大奉打更人 第49章

作者:卖报小郎君

水漏的声音响在寂静的房间。

“大哥,你睡了吗?”

“没有。”

“哦。”

“大哥,你睡了吗。”

“没有。”

“哦。”

“大哥,你顶到我了”

许七安大吃一惊,又听许新年说:“收一收你的肘子。”

“哦哦”

又是一阵沉默,听着彼此的呼吸声,许七安问道:“你是不是睡不着。”

许新年“嗯”了一声:“不是很适应。”

我也是许七安感慨道:“咱们多久没有同塌而睡了。”

许新年想了想,回答:“十岁之后,自从你每年习武花费一百两,和我娘关系闹僵之后,咱们也跟着生疏了。”

我还以为你会傲娇的来一句:我们从没有同塌而眠过现在咱们还能睡一起,玲月妹子就永远没可能了脑海里闪过原主幼时的记忆,许七安感叹道:

“其实不怪婶婶,御刀卫的差事捞不到什么油水,二叔费尽心力加上俸禄,一年也才两百多两银子。一半都喂给了我。另一半才是你们的开销,婶婶心里有怨气是难免的。”

许新年岔开话题:“这次危机如果度不过去,许家可能就真的完了。”

周侍郎如果倒不了,京察过后,就是许府灾难降临之时。

“我会安排好后路的,大不了京察之后,我们全家离开京城,我和二叔身手好,到哪都不愁没生路。”许七安惋惜道:

“只是二郎你苦读十年,才考中举人的。”

许新年“呵”了一声,“功名利禄过眼云烟,我是读书人,读的是圣贤书,修的是圣贤道。岂会在乎区区功名。”

许七安深表赞同的说:“天不生我许新年,大奉万古如长夜。”

友谊的小船翻了,许新年呼吸急促了一下,忽然一卷身,卷走被褥,一声不吭的装睡。

“喂,辞旧,把被子分我一些,寒冬腊月的,就算大哥是炼精境,也很难受的。”

许辞旧蜷着身子,裹紧被褥,不搭理他。

许玲月闺房,昨夜熊熊的炭火已经熄灭,房间里弥漫的二氧化碳让空气显得沉闷。

敞开一道缝隙的窗户,为闺房输送新鲜空气。

许玲月白瓷般绝美的脸庞上,小刷子似的睫毛颤了颤,睁眼醒来,望着头顶的床幕呆了片刻,几秒后,茫然的眸子恢复神采,支撑着身子坐起。

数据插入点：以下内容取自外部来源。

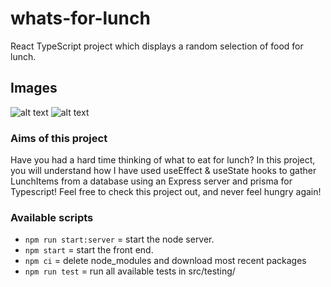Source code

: # whats-for-lunch
React TypeScript project which displays a random selection of food for lunch.

## Images
![alt text](https://i.imgur.com/FtRJFfU.png)
![alt text](https://i.imgur.com/djw7GTR.png)

### Aims of this project
Have you had a hard time thinking of what to eat for lunch? 
In this project, you will understand how I have used useEffect & useState hooks to gather LunchItems from a database using an Express server and prisma for Typescript!
Feel free to check this project out, and never feel hungry again!

### Available scripts

- `npm run start:server` = start the node server.
- `npm start` = start the front end.
- `npm ci` = delete node_modules and download most recent packages
- `npm run test` = run all available tests in src/testing/
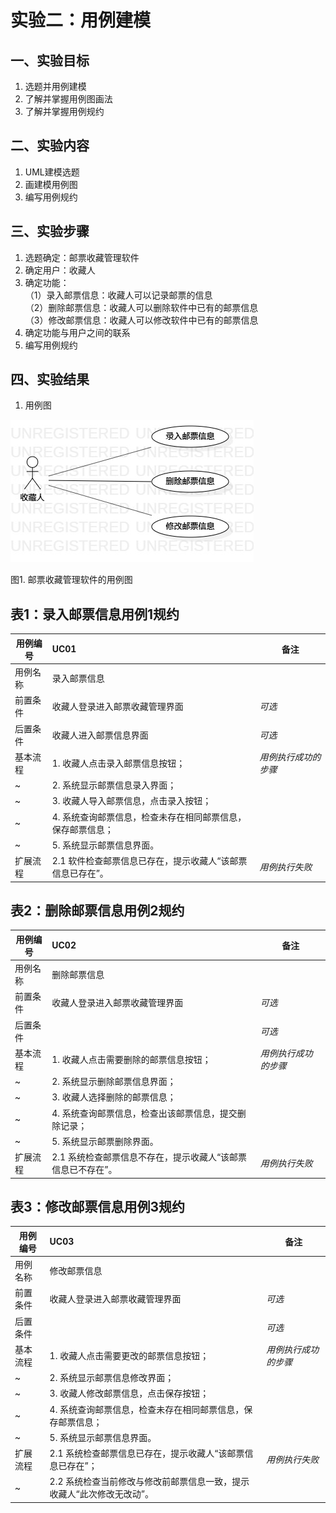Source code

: # 实验二：用例建模

## 一、实验目标

1. 选题并用例建模  
2. 了解并掌握用例图画法  
3. 了解并掌握用例规约  

## 二、实验内容

1. UML建模选题  
2. 画建模用例图  
3. 编写用例规约  

## 三、实验步骤

1. 选题确定：邮票收藏管理软件  
2. 确定用户：收藏人 
3. 确定功能：  
（1）录入邮票信息：收藏人可以记录邮票的信息  
（2）删除邮票信息：收藏人可以删除软件中已有的邮票信息  
（3）修改邮票信息：收藏人可以修改软件中已有的邮票信息  
4. 确定功能与用户之间的联系  
5. 编写用例规约  


## 四、实验结果
1. 用例图  

![用例图](./Lab2_UseCaseDiagram.jpg)  

图1. 邮票收藏管理软件的用例图  

 ## 表1：录入邮票信息用例1规约  

 用例编号  | UC01 | 备注  
-|:-|-  
用例名称  | 录入邮票信息  |   
前置条件  | 收藏人登录进入邮票收藏管理界面     | *可选*   
后置条件  | 收藏人进入邮票信息界面     | *可选*   
基本流程  | 1. 收藏人点击录入邮票信息按钮；  |*用例执行成功的步骤*    
~| 2. 系统显示邮票信息录入界面；  |   
~| 3. 收藏人导入邮票信息，点击录入按钮；  |   
~| 4. 系统查询邮票信息，检查未存在相同邮票信息，保存邮票信息；  |   
~| 5. 系统显示邮票信息界面。  |  
扩展流程  | 2.1 软件检查邮票信息已存在，提示收藏人“该邮票信息已存在”。  |*用例执行失败*    
 



 ## 表2：删除邮票信息用例2规约  

 用例编号  | UC02 | 备注  
-|:-|-  
用例名称  | 删除邮票信息  |   
前置条件  | 收藏人登录进入邮票收藏管理界面     | *可选*   
后置条件  |      | *可选*   
基本流程  | 1. 收藏人点击需要删除的邮票信息按钮；  |*用例执行成功的步骤*    
~| 2. 系统显示删除邮票信息界面；  |   
~| 3. 收藏人选择删除的邮票信息；  |   
~| 4. 系统查询邮票信息，检查出该邮票信息，提交删除记录；  |   
~| 5. 系统显示邮票删除界面。  |  
扩展流程  | 2.1 系统检查邮票信息不存在，提示收藏人“该邮票信息已不存在”。   |*用例执行失败*    



 ## 表3：修改邮票信息用例3规约  

 用例编号  | UC03 | 备注  
-|:-|-  
用例名称  | 修改邮票信息  |   
前置条件  | 收藏人登录进入邮票收藏管理界面     | *可选*   
后置条件  |      | *可选*   
基本流程  | 1. 收藏人点击需要更改的邮票信息按钮；  |*用例执行成功的步骤*    
~| 2. 系统显示邮票信息修改界面；  |   
~| 3. 收藏人修改邮票信息，点击保存按钮； |   
~| 4. 系统查询邮票信息，检查未存在相同邮票信息，保存邮票信息；  |   
~| 5. 系统显示邮票信息界面。  |  
扩展流程  | 2.1 系统检查邮票信息已存在，提示收藏人“该邮票信息已存在”；   |*用例执行失败*    
~| 2.2 系统检查当前修改与修改前邮票信息一致，提示收藏人“此次修改无改动”。   |  
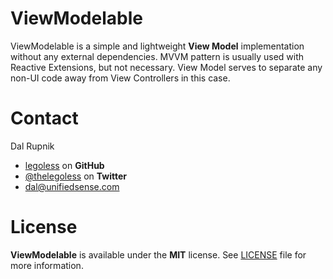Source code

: # ViewModelable

ViewModelable is a simple and lightweight **View Model** implementation without any external dependencies. MVVM pattern is usually used with Reactive Extensions, but not necessary. View Model serves to separate any non-UI code away from View Controllers in this case.


Contact
======

Dal Rupnik

- [legoless](https://github.com/legoless) on **GitHub**
- [@thelegoless](https://twitter.com/thelegoless) on **Twitter**
- [dal@unifiedsense.com](mailto:dal@unifiedsense.com)

License
======

**ViewModelable** is available under the **MIT** license. See [LICENSE](https://github.com/Legoless/ViewModelable/blob/master/LICENSE) file for more information.
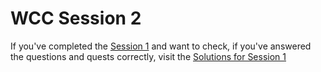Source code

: # WCC Session 2

If you've completed the [Session 1]() and want to check, if you've answered the questions and quests correctly, visit the [Solutions for Session 1]()
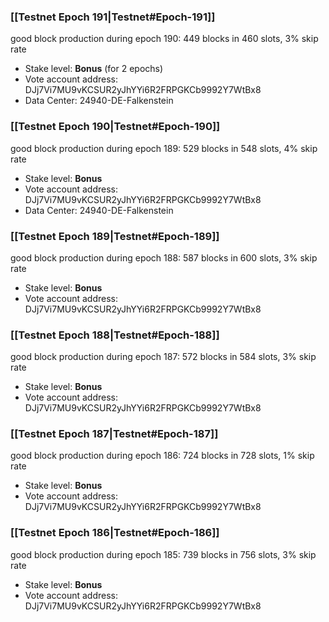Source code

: ### [[Testnet Epoch 191|Testnet#Epoch-191]]
good block production during epoch 190: 449 blocks in 460 slots, 3% skip rate
* Stake level: **Bonus** (for 2 epochs)
* Vote account address: DJj7Vi7MU9vKCSUR2yJhYYi6R2FRPGKCb9992Y7WtBx8
* Data Center: 24940-DE-Falkenstein
### [[Testnet Epoch 190|Testnet#Epoch-190]]
good block production during epoch 189: 529 blocks in 548 slots, 4% skip rate
* Stake level: **Bonus**
* Vote account address: DJj7Vi7MU9vKCSUR2yJhYYi6R2FRPGKCb9992Y7WtBx8
* Data Center: 24940-DE-Falkenstein
### [[Testnet Epoch 189|Testnet#Epoch-189]]
good block production during epoch 188: 587 blocks in 600 slots, 3% skip rate
* Stake level: **Bonus**
* Vote account address: DJj7Vi7MU9vKCSUR2yJhYYi6R2FRPGKCb9992Y7WtBx8
### [[Testnet Epoch 188|Testnet#Epoch-188]]
good block production during epoch 187: 572 blocks in 584 slots, 3% skip rate
* Stake level: **Bonus**
* Vote account address: DJj7Vi7MU9vKCSUR2yJhYYi6R2FRPGKCb9992Y7WtBx8
### [[Testnet Epoch 187|Testnet#Epoch-187]]
good block production during epoch 186: 724 blocks in 728 slots, 1% skip rate
* Stake level: **Bonus**
* Vote account address: DJj7Vi7MU9vKCSUR2yJhYYi6R2FRPGKCb9992Y7WtBx8
### [[Testnet Epoch 186|Testnet#Epoch-186]]
good block production during epoch 185: 739 blocks in 756 slots, 3% skip rate
* Stake level: **Bonus**
* Vote account address: DJj7Vi7MU9vKCSUR2yJhYYi6R2FRPGKCb9992Y7WtBx8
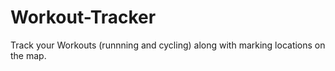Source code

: # Workout-Tracker

Track your Workouts (runnning and cycling) along with marking locations on the map.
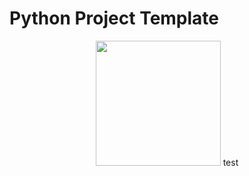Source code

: # Python Project Template

<p align="center">
<img src="https://www.python.org/static/img/python-logo@2x.png" width="200px">
test
</p>
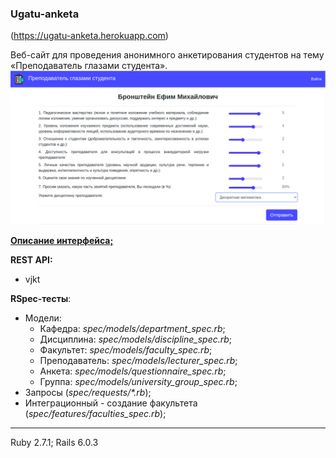 ### Ugatu-anketa

(https://ugatu-anketa.herokuapp.com)  

Веб-сайт для проведения анонимного анкетирования студентов на тему «Преподаватель глазами студента».
![Статистика 1](.readme-images/3.png)

**[Описание интерфейса;](interface.md)**

**REST API:**
  - vjkt
  
**RSpec-тесты**:
- Модели:
  -  Кафедра: *spec/models/department_spec.rb*;
  -  Дисциплина: *spec/models/discipline_spec.rb*;
  -  Факультет: *spec/models/faculty_spec.rb*;
  -  Преподаватель: *spec/models/lecturer_spec.rb*;
  -  Анкета: *spec/models/questionnaire_spec.rb*;
  -  Группа: *spec/models/university_group_spec.rb*;
- Запросы (*spec/requests/\*.rb*);
- Интеграционный - создание факультета (*spec/features/faculties_spec.rb*);   
       


_ _ _
Ruby 2.7.1; Rails 6.0.3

她慵懒的舒展懒腰,厚厚的棉被滑落,淡薄的白色里衣包裹着少女的娇躯。

白皙的脖颈有着优美的弧线,蓬松凌乱的秀发衬托着精致俏丽的容颜。

许玲月青葱小手掩住红润小嘴,打了个哈欠。

睡在对面小塌上的丫鬟惊醒过来,不慌不忙的穿衣起床。

“房里空气闷,把窗户打开。”少女揉了揉眉心,吩咐道。

丫鬟当即跑去开窗。

许玲月掀开棉被下床,走到窗边,呼吸着院子里吹来的冷空气。

武将出身的大小姐没那么娇气,许平志当年教许七安锤炼身体时,喜欢把许二郎和许玲月捎上。

兄妹俩那会儿就打下了坚实的基础,身体素质很好。

只是稍稍长大些了,婶婶便不让一双儿女跟着倒霉侄子练武。毕竟那会儿一家之主的许平志已经决定,侄儿去习武,儿子去读书。

读书人习武,不务正业。

女儿更不能练武,炼出一身难看的疙瘩肉,将来怎么嫁人。

许玲月正享受着新鲜的空气,忽然看见一道人影路过窗边,穿着黑色为底,袖口和领口有着红色滚边的捕快服。

兄妹俩隔着窗户默默对视数秒。

许七安低头瞄了眼妹妹胸口。

许玲月尖叫一声,砰关上窗户。

“妹妹长大了呀!”许七安欣慰的想。

虽然不是一手带大,但好歹是看着长大。

闺房里,许玲月蹲在地上,面红耳赤的抱着胸。

丫鬟碎碎念说:“小姐,你这习惯该改一改啦,得梳洗整齐了再开窗户。瞧,被大郎看见了吧,幸好是自家兄弟,要是给外人看去,你怎么活呀。”

“你还说!”许玲月羞愤道。

往日里,许新年不走这边的,父母的主屋也不在这边,所以,清晨起床第一件事,打开窗户,很安全。

大哥怎么会在内院坐在梳妆镜前的许玲月满脑子的困惑。

丫鬟站在她身后,给他梳妆打扮,末了,在首饰盒里挑了挑,抱怨道:“小姐,你都没有好看的钗子和簪子。”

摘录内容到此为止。